:: SOURCE DATA

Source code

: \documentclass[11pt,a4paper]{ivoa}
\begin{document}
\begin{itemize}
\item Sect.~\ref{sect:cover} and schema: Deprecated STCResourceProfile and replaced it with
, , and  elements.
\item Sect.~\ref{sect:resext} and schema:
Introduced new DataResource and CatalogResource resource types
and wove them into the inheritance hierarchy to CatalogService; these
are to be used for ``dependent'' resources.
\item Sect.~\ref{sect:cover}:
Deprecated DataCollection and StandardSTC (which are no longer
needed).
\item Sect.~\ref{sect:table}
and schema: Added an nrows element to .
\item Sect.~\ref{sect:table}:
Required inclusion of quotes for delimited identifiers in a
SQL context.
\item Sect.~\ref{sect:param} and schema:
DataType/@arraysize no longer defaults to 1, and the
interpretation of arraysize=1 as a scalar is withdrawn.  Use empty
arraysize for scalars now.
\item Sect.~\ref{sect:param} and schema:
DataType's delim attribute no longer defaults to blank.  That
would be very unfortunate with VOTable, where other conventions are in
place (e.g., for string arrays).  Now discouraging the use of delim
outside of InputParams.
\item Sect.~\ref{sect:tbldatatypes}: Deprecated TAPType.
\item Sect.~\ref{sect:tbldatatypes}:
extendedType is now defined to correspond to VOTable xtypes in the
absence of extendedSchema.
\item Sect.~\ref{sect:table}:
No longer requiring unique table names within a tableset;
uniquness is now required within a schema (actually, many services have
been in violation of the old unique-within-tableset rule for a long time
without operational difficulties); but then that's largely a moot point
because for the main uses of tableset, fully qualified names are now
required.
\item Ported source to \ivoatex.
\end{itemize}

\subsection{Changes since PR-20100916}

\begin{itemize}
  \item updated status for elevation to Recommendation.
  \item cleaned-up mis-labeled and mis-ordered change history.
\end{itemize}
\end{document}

::::
:: SOURCE DATA

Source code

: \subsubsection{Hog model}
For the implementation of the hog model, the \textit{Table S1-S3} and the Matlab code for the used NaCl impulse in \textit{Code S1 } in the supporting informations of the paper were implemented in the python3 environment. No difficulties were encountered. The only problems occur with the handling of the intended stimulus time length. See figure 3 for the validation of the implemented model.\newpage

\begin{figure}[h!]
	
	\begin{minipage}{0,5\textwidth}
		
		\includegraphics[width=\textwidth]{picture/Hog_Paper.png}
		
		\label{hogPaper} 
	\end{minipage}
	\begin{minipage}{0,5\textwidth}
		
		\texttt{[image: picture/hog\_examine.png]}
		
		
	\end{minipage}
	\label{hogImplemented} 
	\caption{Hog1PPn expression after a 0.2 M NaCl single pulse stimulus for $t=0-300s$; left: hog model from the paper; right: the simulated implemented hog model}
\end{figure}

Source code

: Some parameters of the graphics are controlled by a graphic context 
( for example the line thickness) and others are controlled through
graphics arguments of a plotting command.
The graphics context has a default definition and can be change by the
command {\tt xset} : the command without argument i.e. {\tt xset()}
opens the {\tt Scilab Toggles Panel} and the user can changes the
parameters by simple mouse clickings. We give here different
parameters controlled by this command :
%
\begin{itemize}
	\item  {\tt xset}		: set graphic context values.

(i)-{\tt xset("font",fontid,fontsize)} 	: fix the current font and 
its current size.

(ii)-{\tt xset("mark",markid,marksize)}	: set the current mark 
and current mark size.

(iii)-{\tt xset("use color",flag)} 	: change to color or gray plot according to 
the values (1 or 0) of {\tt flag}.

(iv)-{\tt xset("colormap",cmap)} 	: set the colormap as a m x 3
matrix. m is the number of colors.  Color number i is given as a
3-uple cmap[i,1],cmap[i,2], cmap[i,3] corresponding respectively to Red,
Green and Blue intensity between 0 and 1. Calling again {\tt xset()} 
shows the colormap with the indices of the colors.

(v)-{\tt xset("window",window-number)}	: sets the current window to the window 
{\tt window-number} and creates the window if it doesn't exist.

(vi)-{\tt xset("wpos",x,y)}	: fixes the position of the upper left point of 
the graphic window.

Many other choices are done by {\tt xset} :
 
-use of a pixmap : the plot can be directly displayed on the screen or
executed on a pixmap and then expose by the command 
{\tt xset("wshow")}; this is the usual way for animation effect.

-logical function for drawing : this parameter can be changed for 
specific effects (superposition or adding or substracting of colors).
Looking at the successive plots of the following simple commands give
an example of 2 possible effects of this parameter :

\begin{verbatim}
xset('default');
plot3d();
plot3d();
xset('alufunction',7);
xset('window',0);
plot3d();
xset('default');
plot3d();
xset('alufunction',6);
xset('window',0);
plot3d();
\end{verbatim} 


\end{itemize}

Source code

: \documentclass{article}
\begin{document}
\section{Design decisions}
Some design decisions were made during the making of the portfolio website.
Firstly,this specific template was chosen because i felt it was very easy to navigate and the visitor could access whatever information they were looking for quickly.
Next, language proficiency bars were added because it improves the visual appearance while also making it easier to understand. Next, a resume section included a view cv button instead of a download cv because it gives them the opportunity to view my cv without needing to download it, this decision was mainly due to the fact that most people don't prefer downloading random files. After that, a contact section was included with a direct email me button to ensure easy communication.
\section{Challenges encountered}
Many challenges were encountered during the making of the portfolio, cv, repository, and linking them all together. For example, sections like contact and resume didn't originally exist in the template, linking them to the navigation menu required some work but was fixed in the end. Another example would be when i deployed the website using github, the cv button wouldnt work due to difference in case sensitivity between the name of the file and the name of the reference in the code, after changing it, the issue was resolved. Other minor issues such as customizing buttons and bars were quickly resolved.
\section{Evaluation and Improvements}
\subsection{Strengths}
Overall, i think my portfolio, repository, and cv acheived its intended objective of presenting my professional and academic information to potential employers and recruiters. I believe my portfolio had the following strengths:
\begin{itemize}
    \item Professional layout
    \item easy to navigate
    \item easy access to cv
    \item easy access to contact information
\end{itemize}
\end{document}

::::
:: SOURCE DATA

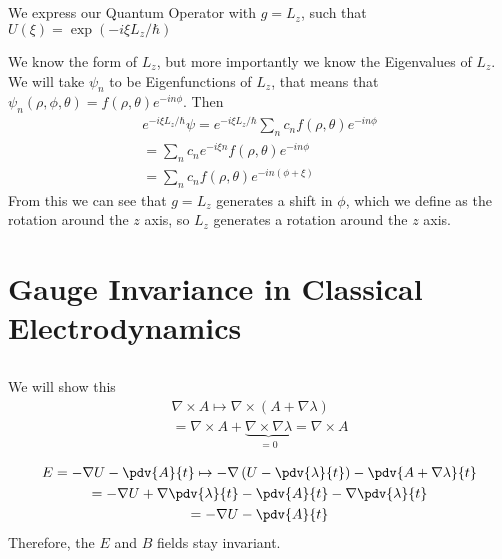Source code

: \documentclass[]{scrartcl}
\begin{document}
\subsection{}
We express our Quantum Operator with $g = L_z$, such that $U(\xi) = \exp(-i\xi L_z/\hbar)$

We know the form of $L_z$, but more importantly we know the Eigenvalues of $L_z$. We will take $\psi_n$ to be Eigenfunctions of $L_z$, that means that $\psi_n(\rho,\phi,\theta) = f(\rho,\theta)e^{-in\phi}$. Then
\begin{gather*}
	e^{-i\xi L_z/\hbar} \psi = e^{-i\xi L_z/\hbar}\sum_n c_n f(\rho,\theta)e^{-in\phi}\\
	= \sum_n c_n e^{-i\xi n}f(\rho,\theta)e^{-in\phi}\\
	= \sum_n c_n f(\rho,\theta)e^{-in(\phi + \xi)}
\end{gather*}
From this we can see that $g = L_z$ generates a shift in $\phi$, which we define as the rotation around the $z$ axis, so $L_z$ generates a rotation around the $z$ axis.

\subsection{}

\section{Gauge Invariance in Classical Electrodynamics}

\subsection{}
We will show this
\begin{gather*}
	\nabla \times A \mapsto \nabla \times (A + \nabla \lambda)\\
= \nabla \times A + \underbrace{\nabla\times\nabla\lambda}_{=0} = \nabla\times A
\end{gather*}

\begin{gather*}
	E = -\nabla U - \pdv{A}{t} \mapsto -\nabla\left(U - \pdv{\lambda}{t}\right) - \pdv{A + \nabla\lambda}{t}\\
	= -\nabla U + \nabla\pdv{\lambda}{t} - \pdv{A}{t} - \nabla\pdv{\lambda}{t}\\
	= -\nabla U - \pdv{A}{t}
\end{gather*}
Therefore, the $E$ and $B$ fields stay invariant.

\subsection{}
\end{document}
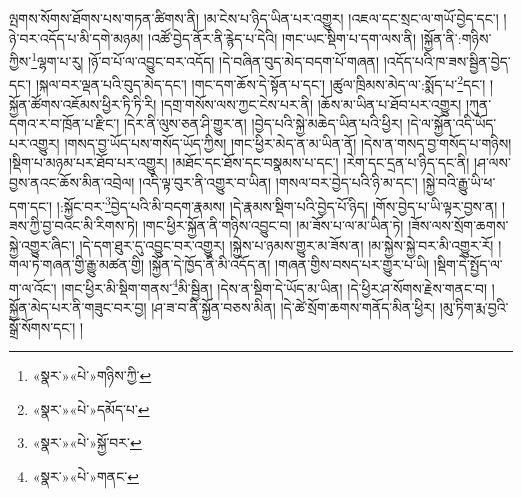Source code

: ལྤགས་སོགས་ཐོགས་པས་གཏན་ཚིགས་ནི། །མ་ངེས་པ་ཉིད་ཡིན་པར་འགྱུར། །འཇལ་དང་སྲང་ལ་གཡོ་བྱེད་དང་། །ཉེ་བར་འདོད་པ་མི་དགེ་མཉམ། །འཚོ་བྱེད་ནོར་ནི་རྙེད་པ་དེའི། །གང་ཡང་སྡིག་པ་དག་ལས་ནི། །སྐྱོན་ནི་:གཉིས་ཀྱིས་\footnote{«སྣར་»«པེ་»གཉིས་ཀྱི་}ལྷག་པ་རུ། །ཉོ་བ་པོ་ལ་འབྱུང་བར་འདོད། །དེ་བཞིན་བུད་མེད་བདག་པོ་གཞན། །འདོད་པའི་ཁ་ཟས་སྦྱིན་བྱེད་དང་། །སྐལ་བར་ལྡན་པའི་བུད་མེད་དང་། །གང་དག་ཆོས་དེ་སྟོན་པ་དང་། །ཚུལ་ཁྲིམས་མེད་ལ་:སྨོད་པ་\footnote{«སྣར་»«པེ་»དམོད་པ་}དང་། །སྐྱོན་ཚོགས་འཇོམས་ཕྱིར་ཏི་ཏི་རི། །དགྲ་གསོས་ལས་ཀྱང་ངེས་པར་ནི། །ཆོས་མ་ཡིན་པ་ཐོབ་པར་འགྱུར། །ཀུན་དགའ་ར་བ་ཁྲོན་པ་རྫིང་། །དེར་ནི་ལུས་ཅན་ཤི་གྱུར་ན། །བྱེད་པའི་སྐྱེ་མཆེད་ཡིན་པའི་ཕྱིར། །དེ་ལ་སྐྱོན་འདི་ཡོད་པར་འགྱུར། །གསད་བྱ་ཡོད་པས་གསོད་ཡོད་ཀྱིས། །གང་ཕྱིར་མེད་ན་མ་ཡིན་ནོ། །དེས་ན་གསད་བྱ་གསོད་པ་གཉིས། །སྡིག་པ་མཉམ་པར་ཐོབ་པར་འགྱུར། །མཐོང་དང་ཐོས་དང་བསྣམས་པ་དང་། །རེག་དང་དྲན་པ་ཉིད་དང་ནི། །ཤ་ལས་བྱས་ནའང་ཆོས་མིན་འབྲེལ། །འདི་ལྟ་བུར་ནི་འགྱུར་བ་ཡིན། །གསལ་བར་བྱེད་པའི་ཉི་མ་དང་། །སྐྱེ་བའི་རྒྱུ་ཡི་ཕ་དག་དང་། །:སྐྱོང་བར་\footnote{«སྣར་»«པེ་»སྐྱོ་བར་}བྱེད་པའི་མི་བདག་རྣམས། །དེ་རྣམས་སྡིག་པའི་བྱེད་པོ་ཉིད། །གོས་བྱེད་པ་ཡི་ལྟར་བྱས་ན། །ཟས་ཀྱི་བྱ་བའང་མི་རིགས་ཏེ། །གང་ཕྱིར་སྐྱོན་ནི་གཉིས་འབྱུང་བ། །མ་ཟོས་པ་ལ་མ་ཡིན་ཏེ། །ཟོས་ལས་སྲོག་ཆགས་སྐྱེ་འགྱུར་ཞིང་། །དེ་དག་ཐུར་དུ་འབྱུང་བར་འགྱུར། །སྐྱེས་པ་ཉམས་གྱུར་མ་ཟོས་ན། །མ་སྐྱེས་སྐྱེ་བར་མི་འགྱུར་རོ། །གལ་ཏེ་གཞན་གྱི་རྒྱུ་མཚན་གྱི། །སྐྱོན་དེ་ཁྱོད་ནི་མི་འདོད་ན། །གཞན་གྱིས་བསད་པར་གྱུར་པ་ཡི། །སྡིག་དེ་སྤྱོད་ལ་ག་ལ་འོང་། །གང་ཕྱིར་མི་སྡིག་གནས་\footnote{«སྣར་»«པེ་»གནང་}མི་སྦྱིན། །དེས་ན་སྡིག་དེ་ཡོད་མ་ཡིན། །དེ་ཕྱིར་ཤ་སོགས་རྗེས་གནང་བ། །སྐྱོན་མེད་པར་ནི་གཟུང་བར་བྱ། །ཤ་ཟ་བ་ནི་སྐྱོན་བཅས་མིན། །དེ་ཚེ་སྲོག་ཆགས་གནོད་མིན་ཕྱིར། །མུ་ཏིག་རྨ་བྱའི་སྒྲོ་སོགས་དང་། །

::::

Word for word, restate the lines above from the line containing "( for example" through the line containing "the command without", with both included and nothing else.

( for example the line thickness) and others are controlled through
graphics arguments of a plotting command.
The graphics context has a default definition and can be change by the
command {\tt xset} : the command without argument i.e. {\tt xset()}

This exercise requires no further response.